▶ **Work item**:
Whenever a line in the data holds the string "II可以從flash", copy that line.

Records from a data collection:
:::::
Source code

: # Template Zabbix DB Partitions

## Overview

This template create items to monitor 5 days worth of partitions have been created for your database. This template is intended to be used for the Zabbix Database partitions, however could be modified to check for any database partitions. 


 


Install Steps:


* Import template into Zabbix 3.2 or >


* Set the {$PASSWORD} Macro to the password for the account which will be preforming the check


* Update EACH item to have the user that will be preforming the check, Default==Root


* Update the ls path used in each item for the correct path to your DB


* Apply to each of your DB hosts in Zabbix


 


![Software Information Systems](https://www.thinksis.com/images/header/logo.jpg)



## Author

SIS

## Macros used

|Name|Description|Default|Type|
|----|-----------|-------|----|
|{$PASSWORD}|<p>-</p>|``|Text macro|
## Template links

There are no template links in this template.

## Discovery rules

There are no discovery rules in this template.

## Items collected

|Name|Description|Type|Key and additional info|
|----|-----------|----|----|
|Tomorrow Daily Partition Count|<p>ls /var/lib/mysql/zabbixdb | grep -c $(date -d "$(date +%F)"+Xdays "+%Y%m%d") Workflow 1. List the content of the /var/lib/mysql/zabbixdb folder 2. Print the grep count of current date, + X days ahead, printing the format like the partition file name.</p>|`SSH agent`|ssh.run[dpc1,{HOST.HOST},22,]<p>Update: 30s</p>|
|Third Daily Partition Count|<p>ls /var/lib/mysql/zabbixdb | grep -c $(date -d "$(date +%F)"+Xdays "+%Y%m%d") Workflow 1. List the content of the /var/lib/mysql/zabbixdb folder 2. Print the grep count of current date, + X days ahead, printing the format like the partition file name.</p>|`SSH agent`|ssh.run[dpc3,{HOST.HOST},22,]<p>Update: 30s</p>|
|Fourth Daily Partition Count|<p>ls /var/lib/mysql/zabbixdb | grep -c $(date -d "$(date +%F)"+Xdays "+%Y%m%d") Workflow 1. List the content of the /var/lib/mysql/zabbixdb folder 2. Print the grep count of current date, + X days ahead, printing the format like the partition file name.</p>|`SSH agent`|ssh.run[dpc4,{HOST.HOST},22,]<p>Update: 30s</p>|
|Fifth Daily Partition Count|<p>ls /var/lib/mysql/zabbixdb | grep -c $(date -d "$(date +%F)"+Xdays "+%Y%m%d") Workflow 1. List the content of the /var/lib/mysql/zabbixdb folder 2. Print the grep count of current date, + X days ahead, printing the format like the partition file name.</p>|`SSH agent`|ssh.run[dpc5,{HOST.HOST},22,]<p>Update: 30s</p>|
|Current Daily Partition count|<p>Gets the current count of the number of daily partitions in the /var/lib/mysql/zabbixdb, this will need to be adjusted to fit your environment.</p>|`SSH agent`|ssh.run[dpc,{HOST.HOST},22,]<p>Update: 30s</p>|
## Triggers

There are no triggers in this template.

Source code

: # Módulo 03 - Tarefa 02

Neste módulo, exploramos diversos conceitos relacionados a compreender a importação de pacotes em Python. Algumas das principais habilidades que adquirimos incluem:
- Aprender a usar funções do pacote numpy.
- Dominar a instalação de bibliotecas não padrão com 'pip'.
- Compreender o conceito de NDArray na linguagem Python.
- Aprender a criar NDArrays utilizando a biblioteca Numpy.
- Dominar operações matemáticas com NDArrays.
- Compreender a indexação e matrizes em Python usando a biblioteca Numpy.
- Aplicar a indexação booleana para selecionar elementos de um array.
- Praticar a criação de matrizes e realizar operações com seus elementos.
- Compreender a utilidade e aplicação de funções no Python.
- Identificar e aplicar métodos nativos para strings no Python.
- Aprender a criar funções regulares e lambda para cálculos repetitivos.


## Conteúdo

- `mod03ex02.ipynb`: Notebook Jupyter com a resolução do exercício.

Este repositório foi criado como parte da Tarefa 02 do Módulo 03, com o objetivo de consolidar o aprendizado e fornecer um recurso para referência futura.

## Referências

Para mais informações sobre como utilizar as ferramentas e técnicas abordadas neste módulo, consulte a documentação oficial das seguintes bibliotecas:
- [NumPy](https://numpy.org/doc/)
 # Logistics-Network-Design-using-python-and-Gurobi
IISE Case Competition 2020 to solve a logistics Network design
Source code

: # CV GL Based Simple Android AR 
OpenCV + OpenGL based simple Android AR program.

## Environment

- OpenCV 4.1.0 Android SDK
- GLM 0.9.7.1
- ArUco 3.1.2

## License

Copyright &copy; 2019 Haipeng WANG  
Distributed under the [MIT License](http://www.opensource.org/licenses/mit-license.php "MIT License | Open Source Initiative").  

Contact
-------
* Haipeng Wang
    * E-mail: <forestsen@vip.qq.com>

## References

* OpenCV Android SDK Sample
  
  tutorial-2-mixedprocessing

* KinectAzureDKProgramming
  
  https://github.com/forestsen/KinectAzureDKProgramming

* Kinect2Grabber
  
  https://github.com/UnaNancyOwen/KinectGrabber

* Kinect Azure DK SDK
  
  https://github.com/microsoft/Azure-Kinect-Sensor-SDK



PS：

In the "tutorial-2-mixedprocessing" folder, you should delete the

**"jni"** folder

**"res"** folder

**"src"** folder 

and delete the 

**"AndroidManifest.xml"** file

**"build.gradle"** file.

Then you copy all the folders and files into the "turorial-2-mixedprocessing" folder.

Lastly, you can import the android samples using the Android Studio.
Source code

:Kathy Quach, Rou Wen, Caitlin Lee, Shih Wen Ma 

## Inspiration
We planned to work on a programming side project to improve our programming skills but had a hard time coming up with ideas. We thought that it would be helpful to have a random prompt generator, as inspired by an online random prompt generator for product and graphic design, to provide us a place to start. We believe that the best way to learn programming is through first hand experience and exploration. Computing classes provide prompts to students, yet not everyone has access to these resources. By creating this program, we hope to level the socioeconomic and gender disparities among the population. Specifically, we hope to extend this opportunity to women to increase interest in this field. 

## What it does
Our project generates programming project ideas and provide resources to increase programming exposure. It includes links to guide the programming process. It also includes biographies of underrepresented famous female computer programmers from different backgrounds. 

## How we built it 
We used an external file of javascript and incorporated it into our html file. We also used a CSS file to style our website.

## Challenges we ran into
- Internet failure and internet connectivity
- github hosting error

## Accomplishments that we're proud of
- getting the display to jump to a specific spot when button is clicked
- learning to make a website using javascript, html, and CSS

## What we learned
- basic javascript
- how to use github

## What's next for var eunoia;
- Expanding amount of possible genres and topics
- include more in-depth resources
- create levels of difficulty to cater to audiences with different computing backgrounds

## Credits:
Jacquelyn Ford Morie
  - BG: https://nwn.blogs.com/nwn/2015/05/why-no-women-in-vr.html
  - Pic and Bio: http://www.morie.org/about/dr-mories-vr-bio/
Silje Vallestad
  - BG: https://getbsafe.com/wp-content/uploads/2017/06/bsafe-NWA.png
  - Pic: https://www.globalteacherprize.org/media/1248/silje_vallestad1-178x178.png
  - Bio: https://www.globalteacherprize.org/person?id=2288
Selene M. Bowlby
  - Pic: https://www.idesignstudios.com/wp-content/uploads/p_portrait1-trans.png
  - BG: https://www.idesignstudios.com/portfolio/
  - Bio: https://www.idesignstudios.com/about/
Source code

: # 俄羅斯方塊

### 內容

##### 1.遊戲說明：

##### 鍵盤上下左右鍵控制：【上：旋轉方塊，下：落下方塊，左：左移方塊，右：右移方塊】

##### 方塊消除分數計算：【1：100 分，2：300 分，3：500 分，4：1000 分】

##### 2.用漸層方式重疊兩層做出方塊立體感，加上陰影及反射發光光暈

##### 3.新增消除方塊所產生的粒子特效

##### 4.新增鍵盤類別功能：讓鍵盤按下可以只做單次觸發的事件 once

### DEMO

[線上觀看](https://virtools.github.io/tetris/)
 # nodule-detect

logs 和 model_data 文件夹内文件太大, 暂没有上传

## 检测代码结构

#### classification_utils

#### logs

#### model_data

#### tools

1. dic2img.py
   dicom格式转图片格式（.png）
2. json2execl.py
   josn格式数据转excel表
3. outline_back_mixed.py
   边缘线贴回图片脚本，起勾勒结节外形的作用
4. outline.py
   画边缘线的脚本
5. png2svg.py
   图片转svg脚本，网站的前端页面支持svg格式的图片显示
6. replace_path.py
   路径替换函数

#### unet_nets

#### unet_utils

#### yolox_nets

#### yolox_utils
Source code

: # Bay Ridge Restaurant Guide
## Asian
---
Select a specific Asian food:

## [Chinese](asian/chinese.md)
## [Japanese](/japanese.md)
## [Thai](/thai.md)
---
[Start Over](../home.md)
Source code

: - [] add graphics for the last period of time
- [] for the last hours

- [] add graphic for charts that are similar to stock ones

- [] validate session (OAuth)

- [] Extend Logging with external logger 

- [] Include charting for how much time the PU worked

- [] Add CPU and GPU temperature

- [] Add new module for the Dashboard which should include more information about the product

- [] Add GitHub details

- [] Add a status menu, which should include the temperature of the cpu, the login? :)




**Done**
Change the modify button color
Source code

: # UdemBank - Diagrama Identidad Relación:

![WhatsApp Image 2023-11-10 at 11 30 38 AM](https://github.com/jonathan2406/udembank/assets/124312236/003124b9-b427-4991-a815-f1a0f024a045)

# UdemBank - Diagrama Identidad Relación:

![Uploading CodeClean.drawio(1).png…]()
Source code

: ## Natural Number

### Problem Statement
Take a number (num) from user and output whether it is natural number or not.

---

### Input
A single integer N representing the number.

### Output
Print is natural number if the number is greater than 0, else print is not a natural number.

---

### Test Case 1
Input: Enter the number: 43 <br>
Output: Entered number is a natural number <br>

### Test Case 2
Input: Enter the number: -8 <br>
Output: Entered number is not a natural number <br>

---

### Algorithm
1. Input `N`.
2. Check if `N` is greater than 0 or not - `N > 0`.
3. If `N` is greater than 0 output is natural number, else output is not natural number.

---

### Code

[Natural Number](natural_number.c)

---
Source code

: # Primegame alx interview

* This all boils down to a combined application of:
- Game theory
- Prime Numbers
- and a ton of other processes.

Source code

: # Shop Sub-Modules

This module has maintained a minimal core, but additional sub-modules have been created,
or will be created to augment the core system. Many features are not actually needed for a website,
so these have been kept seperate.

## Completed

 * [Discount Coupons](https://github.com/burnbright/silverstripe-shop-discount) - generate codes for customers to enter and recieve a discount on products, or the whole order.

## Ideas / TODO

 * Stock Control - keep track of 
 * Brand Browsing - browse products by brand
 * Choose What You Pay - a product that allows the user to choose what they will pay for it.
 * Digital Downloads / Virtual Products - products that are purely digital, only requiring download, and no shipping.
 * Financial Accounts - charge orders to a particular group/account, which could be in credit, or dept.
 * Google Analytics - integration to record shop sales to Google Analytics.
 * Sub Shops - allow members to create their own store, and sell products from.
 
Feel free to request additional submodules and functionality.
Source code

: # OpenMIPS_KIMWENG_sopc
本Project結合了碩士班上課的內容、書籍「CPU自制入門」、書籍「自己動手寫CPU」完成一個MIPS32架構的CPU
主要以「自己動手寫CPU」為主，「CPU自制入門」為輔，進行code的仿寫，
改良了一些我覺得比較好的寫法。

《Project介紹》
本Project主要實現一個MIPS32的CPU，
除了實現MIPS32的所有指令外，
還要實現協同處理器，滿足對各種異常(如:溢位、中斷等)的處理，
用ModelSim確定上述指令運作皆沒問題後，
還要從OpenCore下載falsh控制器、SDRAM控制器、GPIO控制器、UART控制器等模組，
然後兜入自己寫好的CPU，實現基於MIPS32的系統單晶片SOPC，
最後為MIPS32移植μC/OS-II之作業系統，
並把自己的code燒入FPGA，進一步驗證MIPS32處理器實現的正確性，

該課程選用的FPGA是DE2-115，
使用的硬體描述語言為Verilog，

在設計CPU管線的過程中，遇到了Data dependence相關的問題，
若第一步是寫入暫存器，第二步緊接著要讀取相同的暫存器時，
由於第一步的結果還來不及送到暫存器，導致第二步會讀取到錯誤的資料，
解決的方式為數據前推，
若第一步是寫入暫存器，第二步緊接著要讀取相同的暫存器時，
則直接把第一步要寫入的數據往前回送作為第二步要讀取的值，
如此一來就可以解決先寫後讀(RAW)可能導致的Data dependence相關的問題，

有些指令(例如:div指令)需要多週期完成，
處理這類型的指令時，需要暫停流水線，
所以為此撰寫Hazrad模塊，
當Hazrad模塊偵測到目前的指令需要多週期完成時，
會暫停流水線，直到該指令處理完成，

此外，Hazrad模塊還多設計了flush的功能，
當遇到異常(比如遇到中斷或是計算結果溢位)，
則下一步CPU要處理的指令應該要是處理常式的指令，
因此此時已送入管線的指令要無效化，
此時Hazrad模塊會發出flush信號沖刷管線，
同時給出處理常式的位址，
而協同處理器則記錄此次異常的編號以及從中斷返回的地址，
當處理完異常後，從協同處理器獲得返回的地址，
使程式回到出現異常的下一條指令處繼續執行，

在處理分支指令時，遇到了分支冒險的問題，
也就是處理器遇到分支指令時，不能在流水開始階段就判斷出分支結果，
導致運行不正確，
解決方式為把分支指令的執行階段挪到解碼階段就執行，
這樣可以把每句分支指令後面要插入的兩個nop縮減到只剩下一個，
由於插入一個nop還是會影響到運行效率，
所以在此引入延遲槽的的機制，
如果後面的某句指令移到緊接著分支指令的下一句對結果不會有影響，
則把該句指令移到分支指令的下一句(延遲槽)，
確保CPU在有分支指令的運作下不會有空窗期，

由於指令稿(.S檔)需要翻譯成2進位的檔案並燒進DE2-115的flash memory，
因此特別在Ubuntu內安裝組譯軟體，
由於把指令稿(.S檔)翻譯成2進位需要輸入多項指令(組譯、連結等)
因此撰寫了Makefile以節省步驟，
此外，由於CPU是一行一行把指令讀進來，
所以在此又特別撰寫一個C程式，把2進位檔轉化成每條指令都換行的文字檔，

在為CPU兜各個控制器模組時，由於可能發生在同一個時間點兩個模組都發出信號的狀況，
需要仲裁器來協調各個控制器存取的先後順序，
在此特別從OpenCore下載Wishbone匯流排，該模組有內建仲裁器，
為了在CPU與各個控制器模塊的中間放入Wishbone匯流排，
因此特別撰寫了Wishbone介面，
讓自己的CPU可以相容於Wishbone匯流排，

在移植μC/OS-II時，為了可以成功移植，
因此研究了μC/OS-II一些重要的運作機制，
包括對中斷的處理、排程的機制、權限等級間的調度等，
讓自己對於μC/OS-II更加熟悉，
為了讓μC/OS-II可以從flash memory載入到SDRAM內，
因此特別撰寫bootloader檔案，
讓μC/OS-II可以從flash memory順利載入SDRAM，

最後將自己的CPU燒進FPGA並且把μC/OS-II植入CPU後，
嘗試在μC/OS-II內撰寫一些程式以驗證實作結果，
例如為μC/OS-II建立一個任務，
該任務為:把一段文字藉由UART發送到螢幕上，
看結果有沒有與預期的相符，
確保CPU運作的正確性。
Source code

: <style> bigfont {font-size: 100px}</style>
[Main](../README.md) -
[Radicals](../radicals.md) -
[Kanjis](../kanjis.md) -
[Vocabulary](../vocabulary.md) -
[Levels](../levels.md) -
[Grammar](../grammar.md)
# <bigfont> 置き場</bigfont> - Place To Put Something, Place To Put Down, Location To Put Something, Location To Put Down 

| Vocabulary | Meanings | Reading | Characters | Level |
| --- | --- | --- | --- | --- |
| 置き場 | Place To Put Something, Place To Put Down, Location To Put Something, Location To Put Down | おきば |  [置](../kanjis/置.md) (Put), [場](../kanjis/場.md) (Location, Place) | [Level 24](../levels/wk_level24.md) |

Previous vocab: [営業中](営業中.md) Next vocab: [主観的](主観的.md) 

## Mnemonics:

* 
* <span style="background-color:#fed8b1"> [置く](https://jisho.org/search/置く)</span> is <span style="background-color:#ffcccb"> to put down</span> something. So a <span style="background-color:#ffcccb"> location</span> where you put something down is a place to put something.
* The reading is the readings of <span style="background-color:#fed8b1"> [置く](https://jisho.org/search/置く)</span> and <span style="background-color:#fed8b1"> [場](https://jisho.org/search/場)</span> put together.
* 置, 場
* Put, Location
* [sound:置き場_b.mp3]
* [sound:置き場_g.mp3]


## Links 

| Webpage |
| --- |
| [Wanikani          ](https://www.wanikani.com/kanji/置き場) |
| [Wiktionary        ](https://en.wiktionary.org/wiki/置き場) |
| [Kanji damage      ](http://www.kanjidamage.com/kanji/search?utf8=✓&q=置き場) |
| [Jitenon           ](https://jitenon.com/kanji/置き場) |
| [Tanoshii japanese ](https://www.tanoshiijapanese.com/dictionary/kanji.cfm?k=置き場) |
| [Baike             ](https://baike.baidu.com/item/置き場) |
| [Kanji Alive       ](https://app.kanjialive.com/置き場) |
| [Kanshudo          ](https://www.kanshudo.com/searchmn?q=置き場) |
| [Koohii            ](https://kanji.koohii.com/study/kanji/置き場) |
:::::
▶ **Exercise answer**:
為了讓μC/OS-II可以從flash memory載入到SDRAM內，
讓μC/OS-II可以從flash memory順利載入SDRAM，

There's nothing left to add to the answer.